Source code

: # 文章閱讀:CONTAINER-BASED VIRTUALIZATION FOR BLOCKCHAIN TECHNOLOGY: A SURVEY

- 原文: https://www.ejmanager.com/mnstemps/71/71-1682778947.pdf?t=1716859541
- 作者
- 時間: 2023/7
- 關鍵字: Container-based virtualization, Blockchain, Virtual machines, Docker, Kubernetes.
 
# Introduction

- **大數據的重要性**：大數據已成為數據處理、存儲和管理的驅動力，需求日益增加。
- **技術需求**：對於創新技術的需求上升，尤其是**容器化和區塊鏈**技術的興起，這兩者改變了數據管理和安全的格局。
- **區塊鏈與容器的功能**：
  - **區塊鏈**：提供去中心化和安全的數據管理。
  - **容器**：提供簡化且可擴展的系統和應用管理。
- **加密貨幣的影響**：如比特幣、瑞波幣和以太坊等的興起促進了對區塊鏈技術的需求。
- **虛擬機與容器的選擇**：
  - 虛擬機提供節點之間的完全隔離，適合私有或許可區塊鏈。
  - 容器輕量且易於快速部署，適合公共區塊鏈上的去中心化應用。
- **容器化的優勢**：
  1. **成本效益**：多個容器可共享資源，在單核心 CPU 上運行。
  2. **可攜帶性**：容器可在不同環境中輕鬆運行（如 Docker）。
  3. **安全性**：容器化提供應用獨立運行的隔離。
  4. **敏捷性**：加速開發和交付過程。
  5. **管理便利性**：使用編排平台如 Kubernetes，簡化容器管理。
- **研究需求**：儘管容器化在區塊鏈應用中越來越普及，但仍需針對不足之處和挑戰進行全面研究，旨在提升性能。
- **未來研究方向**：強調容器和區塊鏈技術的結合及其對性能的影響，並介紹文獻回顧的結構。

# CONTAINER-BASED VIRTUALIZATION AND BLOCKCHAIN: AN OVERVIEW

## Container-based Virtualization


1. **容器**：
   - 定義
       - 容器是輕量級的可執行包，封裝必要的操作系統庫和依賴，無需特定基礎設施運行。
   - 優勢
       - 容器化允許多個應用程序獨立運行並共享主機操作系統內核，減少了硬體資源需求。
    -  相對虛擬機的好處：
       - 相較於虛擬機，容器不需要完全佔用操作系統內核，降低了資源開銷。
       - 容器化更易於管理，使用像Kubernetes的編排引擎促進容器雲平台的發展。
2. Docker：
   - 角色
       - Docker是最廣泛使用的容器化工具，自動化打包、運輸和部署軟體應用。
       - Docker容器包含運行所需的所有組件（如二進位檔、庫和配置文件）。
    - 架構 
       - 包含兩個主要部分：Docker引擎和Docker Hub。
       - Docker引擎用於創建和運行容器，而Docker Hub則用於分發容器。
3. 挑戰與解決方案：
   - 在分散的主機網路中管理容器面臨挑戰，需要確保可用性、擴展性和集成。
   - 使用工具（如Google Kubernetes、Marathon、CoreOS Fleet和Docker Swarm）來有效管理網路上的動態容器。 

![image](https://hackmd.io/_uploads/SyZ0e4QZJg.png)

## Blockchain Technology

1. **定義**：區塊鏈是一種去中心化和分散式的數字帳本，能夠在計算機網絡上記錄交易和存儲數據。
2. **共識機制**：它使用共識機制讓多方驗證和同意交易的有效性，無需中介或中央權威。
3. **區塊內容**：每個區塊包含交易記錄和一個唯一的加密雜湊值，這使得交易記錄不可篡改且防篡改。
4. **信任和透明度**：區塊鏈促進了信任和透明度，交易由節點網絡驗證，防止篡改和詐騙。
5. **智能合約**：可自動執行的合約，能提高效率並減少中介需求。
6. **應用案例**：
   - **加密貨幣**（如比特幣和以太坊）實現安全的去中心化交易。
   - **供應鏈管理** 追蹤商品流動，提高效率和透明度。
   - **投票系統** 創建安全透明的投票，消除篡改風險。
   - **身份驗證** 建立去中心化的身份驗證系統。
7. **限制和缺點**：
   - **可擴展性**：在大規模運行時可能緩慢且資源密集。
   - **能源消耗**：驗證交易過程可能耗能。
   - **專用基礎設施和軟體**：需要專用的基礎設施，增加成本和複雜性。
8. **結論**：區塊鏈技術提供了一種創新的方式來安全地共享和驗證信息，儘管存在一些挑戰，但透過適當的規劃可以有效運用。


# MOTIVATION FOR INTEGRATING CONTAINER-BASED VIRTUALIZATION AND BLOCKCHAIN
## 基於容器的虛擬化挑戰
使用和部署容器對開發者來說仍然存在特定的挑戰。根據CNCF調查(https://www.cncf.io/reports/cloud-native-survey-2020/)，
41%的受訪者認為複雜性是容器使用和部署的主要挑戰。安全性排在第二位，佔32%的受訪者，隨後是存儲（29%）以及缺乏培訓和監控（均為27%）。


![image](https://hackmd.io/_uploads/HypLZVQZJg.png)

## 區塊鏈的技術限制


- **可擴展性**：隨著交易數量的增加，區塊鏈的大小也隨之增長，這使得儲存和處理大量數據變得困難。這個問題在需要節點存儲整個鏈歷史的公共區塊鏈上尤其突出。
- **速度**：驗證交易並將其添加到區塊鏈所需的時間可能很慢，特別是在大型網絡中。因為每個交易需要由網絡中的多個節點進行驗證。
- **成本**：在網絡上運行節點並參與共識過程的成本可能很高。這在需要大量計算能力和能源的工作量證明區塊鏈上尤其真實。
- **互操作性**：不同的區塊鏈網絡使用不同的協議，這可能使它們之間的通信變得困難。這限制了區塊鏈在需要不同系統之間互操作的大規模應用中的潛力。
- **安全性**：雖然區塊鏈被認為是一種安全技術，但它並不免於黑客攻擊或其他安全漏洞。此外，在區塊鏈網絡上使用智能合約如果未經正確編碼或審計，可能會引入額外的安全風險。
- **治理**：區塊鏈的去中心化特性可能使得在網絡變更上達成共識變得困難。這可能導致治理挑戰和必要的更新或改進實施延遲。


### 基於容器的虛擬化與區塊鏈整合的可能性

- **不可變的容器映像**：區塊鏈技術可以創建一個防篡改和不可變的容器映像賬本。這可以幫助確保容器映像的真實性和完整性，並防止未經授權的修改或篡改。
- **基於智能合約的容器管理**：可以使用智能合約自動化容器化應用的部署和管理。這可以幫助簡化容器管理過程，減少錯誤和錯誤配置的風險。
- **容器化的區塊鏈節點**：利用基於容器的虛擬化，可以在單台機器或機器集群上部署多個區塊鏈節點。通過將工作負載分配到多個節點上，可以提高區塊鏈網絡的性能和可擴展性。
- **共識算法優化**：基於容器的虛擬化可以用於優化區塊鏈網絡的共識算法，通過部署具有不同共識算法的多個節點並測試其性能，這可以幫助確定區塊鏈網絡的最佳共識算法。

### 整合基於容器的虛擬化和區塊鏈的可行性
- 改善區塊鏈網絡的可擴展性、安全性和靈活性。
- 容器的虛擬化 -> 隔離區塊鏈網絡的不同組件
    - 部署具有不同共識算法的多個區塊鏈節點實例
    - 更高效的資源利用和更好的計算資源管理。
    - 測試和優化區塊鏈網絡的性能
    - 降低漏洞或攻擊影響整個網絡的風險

#### AIM OF THE EXERCISE
Begin at the line containing "### 基於容器的虛擬化與區塊鏈整合的可能性" and reproduce every line through the last one in the records above, exactly.

#### EXERCISE ANSWER
### 基於容器的虛擬化與區塊鏈整合的可能性

- **不可變的容器映像**：區塊鏈技術可以創建一個防篡改和不可變的容器映像賬本。這可以幫助確保容器映像的真實性和完整性，並防止未經授權的修改或篡改。
- **基於智能合約的容器管理**：可以使用智能合約自動化容器化應用的部署和管理。這可以幫助簡化容器管理過程，減少錯誤和錯誤配置的風險。
- **容器化的區塊鏈節點**：利用基於容器的虛擬化，可以在單台機器或機器集群上部署多個區塊鏈節點。通過將工作負載分配到多個節點上，可以提高區塊鏈網絡的性能和可擴展性。
- **共識算法優化**：基於容器的虛擬化可以用於優化區塊鏈網絡的共識算法，通過部署具有不同共識算法的多個節點並測試其性能，這可以幫助確定區塊鏈網絡的最佳共識算法。

### 整合基於容器的虛擬化和區塊鏈的可行性
- 改善區塊鏈網絡的可擴展性、安全性和靈活性。
- 容器的虛擬化 -> 隔離區塊鏈網絡的不同組件
    - 部署具有不同共識算法的多個區塊鏈節點實例
    - 更高效的資源利用和更好的計算資源管理。
    - 測試和優化區塊鏈網絡的性能
    - 降低漏洞或攻擊影響整個網絡的風險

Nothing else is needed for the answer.